5. Zur Anbringung oder Fortsetzung von Rechtsstreiten des Ärars oder wieder das Ärar bei jenen Eigentums-Ansprüchen in den künftig vorbehaltenen Staatswäldern, welche bei der bezüglichen Kommission zwar angemeldet wurden, aber von solcher nicht abgetan werden können, gleich wie für alle künftigen Forstrechtsstreitigkeiten in Tirol zwischen dem Ärar und den Parteien, geruhen seine Majestät, statt des, mit der k. k. Salinen-Direktion vereinigten Berggerichtes zu Hall, das k. k. Stadt- und Landrecht zu Innsbruck als den gesetzlichen Gerichtsstand des Fiskus unter jedesmaliger Intervenierung der berufenen Cameral-Repräsentanten als erste Instanz zu bestimmen.
6. Seine Majestät beruhen zugleich allergnädigst anzubefehlen, dass mit Ausnahme der sup 1 angeführten, alle übrigen Wälder Tirols welche bisher allerhöchst demselben aus dem Hoheitsrechte vorbehalten waren, unter gleichzeitigem Erlöschen der auf demselben wieder das Ärar bestandenen Holzbezugs- oder sonstigen Rechte, unbeschadet der Besitzansprüche oder sonstigen, aus was immer für Titeln abgeleiteten Rechte Dritter, und ohne Gewährleistung wieder dieselbe von Seiten des Staatsschatzes, den bisher zum Holzbezuge berechtigten oder mit Gnadenholzbezügen beteilten Gemeinden, als solchen, in das volle Eigentum zu überlassen sein.
7. Dieses Eigentum soll jedoch nach dem bestimmten Wille seiner Majestät nur unter den Beschränkungen genossen werden dürfen, welche die zum Behufe der Erhaltung der Kultur und Bestände der Forste Tirols sobald als möglich zu erlassenden, die Forstpolizei, die Benützung der Wässer und Bäche, der Alpen und Auen, ferner die Bestimmungen über die Forstaufsicht und die Bedeckungsmittel der Kosten derselben umfassenden Anordnungen, festgestellt werden.

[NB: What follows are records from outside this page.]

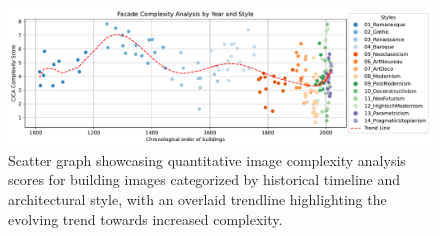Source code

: \documentclass[final,5p,times]{elsarticle}%
\begin{document}
\begin{linenumbers}
            \begin{figure}[htb]
                  \centering
                  \includegraphics[width= \linewidth]{Graphs/complexitygraph}
                  \caption{Scatter graph showcasing quantitative image complexity analysis scores for building images categorized by historical timeline and architectural style, with an overlaid trendline highlighting the evolving trend towards increased complexity.}
                  \label{fig:HistoricalComplexityGraph}
            \end{figure}


\end{linenumbers}
\end{document}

Einstweil ist sich hinsichtlich der Beaufsichtigung und Bewirtschaftung der in das Eigentum der Gemeinden übergehenden Staatswaldungen nach den, in dem 2. Teil der provisorischen Waldordnung für Tirol vom 24. Dezember 1839, Nr. 400 der JGS, enthaltenen Vorschriften unter strengster Verantwortung der berufenen Behörden, denen die erforderlichen Organe unter einem verschafft werden, zu benehmen.
8. Die Extradierung der, in der bezeichneten Art an die bisher zum Holzbezuge berechtigten, oder mit Gnadenholz beteilten Gemeinden als Eigentum überlassenen Wälder, wird von der Cammeral-Gefällen-Verwaltung Tirols im ganzen an die Landesstelle als Curadelsbehörde der Gemeinden geschehen, welcher auch die Zuweisung der einzelnen Waldstrecken an die Gemeinden und die Vornahme der zwischen diesen etwa nötig werdenden Ausgleichungen obliegen wird.
9. Alle Besitz-, Eigentums-, oder was immer für sonstige Rechtsansprüche einzelner, oder anderer Gemeinden auf Forste, die bisher dem allerhöchsten Landesfürsten gehörten, aber nunmehr den holzbezugsberechtigten Gemeinden abgetreten werden, sollen hinfort nur gegen diese letzteren gestellt oder fortgeführt werden können, ohne dass dem Ärar, wie bereits oberwähnt, dabei irgend eine Vertretungsleistung zur Last fallen darf. Es versteht sich von selbst, dass den berechtigten Gemeinden, die das Eigentum solcher landesfürstlichen Forste erlangen, weder für die Vergangenheit, den Ansprüchen Dritter gegenüber, das landesfürstliche Hoheitsrecht zu statten komme, noch für die Zukunft ein Hoheitsrecht, sondern nur das einfache Privat-Eigentumsrecht zustehen könne.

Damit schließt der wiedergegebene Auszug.